The Father of Cryptozoology, Bernard Heuvelmans was fond of using “Pithecanthropus” (an archaic name for Homo erectus) as an explanation for ape men cryptids. There is a problem with this explanation: his reconstruction was based on outdated 19th century models of the species of human. Hand axes and soot at H. erectus sites suggests that they used fire and stone tools. There’s still some leeway considering the physical and geographical variation in Homo erectus, enough for there to be a debate if the taxon should be split into two or more species, but for one to eschew tools and fire to adopt a solitary, nocturnal lifestyle seems extremely unlikely.


Neanderthals have also been proposed, but their western distribution, big noses, short stature, sophisticated tools and even a sense of art and magic counts them out. Neanderthals were once thought to be ape men, but all that was based on Marcellin Boule’s insistence of Neanderthals being a human ancestor (ironically another early 20th-century scientist proposed that said specimen was a regular human of our species suffering from rickets). Once more and more Neanderthals were found, their range, lifestyle, and physical appearance became apparent. They were close enough to their sister species to breed with us. I like to tell people at the museum Straus and Cave’s phrase that a well-dressed Neanderthal would blend in on the New York subway as an extremely ugly normal human.

That’s the paleoanthropological perspective, anyway. Cultural anthropology is closer to the truth, I think; all over the world, humans have stories of giants, dwarfs, and beast-men. Every culture seems to have a half-animal, half-human barbarian. To quote Kenneth Wylie in his fascinating book on Bigfoot and its adherents (in turn quoting an unspecified author) and paraphrase Voltaire, if a creature like a gorilla did not exist, mankind would have to invent it. 

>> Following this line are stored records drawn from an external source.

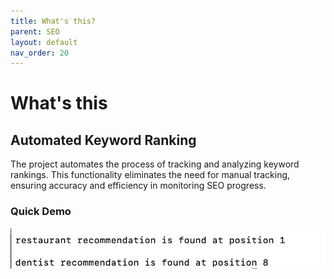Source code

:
 ```yaml
---
title: What's this?
parent: SEO
layout: default
nav_order: 20
---
```

# What's this
## Automated Keyword Ranking
The project automates the process of tracking and analyzing keyword rankings. This functionality eliminates the need for manual tracking, ensuring accuracy and efficiency in monitoring SEO progress.

### Quick Demo
![automated_keyword_ranking_demo](/docs/SEO/images/automated_keyword_ranking_demo.jpg)

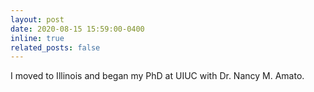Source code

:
 ```yaml
---
layout: post
date: 2020-08-15 15:59:00-0400
inline: true
related_posts: false
---
```


I moved to Illinois and began my PhD at UIUC with Dr. Nancy M. Amato.
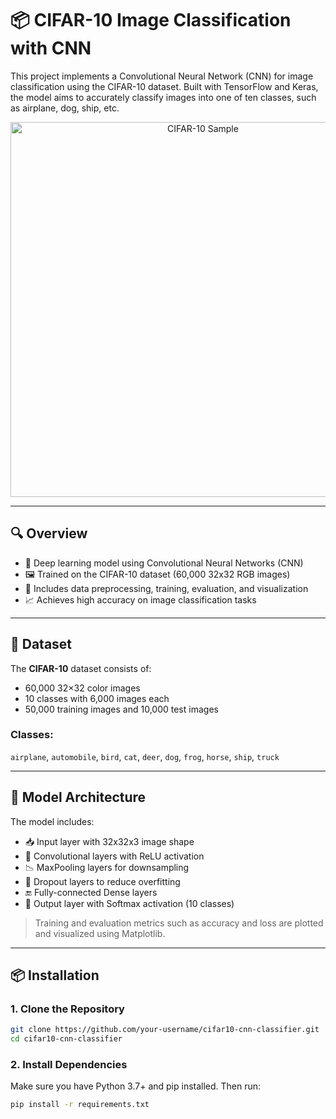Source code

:# 📦 CIFAR-10 Image Classification with CNN

This project implements a Convolutional Neural Network (CNN) for image classification using the CIFAR-10 dataset. Built with TensorFlow and Keras, the model aims to accurately classify images into one of ten classes, such as airplane, dog, ship, etc.

<p align="center">
  <img src="https://raw.githubusercontent.com/username/cifar10-cnn-classifier/main/assets/cifar10_sample.png" alt="CIFAR-10 Sample" width="600"/>
</p>

---

## 🔍 Overview

- 🧠 Deep learning model using Convolutional Neural Networks (CNN)
- 🖼️ Trained on the CIFAR-10 dataset (60,000 32x32 RGB images)
- 🔬 Includes data preprocessing, training, evaluation, and visualization
- 📈 Achieves high accuracy on image classification tasks

---

## 🧾 Dataset

The **CIFAR-10** dataset consists of:

- 60,000 32×32 color images
- 10 classes with 6,000 images each
- 50,000 training images and 10,000 test images

### Classes:
`airplane`, `automobile`, `bird`, `cat`, `deer`, `dog`, `frog`, `horse`, `ship`, `truck`

---

## 🧠 Model Architecture

The model includes:

- 📥 Input layer with 32x32x3 image shape
- 🔄 Convolutional layers with ReLU activation
- 📉 MaxPooling layers for downsampling
- 🔁 Dropout layers to reduce overfitting
- 🔚 Fully-connected Dense layers
- 🧮 Output layer with Softmax activation (10 classes)

> Training and evaluation metrics such as accuracy and loss are plotted and visualized using Matplotlib.

---

## 📦 Installation

### 1. Clone the Repository

```bash
git clone https://github.com/your-username/cifar10-cnn-classifier.git
cd cifar10-cnn-classifier
```

### 2. Install Dependencies
Make sure you have Python 3.7+ and pip installed. Then run:
```bash
pip install -r requirements.txt
```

The Haida have a story of a woman who had children with a skinchanger who assumed the form of a bear outside his tent. In cultures contacting with bears, bears are viewed as rather humanlike due to their omnivory, flat feet, and the ability to stand on two legs. Material ascribed to the Himalayan Yeti has often turned out to be of the rare Tibetan brown bear and Asian black bear. I’m not saying sasquatches are based on bears, but I’m saying that exact thing. Of course, bears shouldn’t get all the blame; ape men appear in many cultures where bears are entirely unknown, but they make for thoughts about human-animal connections. In many parts of Asia, people see both bears and monkeys (apes in South East Asia as well) and see their kinship.  David Daegling said that the reason we see Sasquatch is because we want to see it even on a subconscious level.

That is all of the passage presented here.